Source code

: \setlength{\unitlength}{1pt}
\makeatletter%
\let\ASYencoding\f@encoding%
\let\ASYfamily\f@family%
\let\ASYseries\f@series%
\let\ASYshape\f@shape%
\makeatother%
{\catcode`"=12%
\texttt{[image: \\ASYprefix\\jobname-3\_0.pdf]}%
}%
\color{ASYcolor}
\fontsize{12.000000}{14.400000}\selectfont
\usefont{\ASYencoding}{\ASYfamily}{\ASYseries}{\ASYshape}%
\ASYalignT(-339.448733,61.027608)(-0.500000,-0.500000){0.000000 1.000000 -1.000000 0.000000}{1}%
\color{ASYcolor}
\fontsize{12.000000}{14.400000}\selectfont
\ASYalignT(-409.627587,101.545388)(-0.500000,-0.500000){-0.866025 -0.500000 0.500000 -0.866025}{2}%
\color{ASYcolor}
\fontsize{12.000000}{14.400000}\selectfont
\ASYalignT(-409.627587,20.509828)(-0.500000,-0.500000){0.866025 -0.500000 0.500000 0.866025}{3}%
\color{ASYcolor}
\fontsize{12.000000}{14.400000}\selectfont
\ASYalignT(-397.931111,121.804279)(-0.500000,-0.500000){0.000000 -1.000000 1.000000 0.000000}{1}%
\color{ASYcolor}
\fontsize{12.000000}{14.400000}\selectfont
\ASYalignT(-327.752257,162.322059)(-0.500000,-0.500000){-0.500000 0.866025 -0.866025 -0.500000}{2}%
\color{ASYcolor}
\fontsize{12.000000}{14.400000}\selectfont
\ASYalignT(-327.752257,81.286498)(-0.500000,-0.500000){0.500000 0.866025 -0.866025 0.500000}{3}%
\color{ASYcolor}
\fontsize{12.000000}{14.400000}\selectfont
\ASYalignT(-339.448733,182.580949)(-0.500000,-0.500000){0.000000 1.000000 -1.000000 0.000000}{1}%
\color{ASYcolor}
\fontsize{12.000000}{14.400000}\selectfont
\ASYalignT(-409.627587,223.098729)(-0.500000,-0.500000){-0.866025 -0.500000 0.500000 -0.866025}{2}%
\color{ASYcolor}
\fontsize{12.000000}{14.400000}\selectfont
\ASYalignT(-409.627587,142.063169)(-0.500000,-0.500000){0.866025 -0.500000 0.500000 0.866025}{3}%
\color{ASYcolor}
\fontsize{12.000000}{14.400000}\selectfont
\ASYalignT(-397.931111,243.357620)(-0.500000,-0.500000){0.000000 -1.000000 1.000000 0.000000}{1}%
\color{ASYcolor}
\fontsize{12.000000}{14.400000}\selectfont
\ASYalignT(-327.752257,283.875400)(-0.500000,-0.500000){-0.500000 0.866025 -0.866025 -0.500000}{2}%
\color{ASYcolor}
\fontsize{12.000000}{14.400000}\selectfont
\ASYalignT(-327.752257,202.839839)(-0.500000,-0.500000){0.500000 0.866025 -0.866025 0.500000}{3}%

### Work required
Would you repeat each of the lines above exactly?

### Answer space
Source code

: \setlength{\unitlength}{1pt}
\makeatletter%
\let\ASYencoding\f@encoding%
\let\ASYfamily\f@family%
\let\ASYseries\f@series%
\let\ASYshape\f@shape%
\makeatother%
{\catcode`"=12%
\texttt{[image: \\ASYprefix\\jobname-3\_0.pdf]}%
}%
\color{ASYcolor}
\fontsize{12.000000}{14.400000}\selectfont
\usefont{\ASYencoding}{\ASYfamily}{\ASYseries}{\ASYshape}%
\ASYalignT(-339.448733,61.027608)(-0.500000,-0.500000){0.000000 1.000000 -1.000000 0.000000}{1}%
\color{ASYcolor}
\fontsize{12.000000}{14.400000}\selectfont
\ASYalignT(-409.627587,101.545388)(-0.500000,-0.500000){-0.866025 -0.500000 0.500000 -0.866025}{2}%
\color{ASYcolor}
\fontsize{12.000000}{14.400000}\selectfont
\ASYalignT(-409.627587,20.509828)(-0.500000,-0.500000){0.866025 -0.500000 0.500000 0.866025}{3}%
\color{ASYcolor}
\fontsize{12.000000}{14.400000}\selectfont
\ASYalignT(-397.931111,121.804279)(-0.500000,-0.500000){0.000000 -1.000000 1.000000 0.000000}{1}%
\color{ASYcolor}
\fontsize{12.000000}{14.400000}\selectfont
\ASYalignT(-327.752257,162.322059)(-0.500000,-0.500000){-0.500000 0.866025 -0.866025 -0.500000}{2}%
\color{ASYcolor}
\fontsize{12.000000}{14.400000}\selectfont
\ASYalignT(-327.752257,81.286498)(-0.500000,-0.500000){0.500000 0.866025 -0.866025 0.500000}{3}%
\color{ASYcolor}
\fontsize{12.000000}{14.400000}\selectfont
\ASYalignT(-339.448733,182.580949)(-0.500000,-0.500000){0.000000 1.000000 -1.000000 0.000000}{1}%
\color{ASYcolor}
\fontsize{12.000000}{14.400000}\selectfont
\ASYalignT(-409.627587,223.098729)(-0.500000,-0.500000){-0.866025 -0.500000 0.500000 -0.866025}{2}%
\color{ASYcolor}
\fontsize{12.000000}{14.400000}\selectfont
\ASYalignT(-409.627587,142.063169)(-0.500000,-0.500000){0.866025 -0.500000 0.500000 0.866025}{3}%
\color{ASYcolor}
\fontsize{12.000000}{14.400000}\selectfont
\ASYalignT(-397.931111,243.357620)(-0.500000,-0.500000){0.000000 -1.000000 1.000000 0.000000}{1}%
\color{ASYcolor}
\fontsize{12.000000}{14.400000}\selectfont
\ASYalignT(-327.752257,283.875400)(-0.500000,-0.500000){-0.500000 0.866025 -0.866025 -0.500000}{2}%
\color{ASYcolor}
\fontsize{12.000000}{14.400000}\selectfont
\ASYalignT(-327.752257,202.839839)(-0.500000,-0.500000){0.500000 0.866025 -0.866025 0.500000}{3}%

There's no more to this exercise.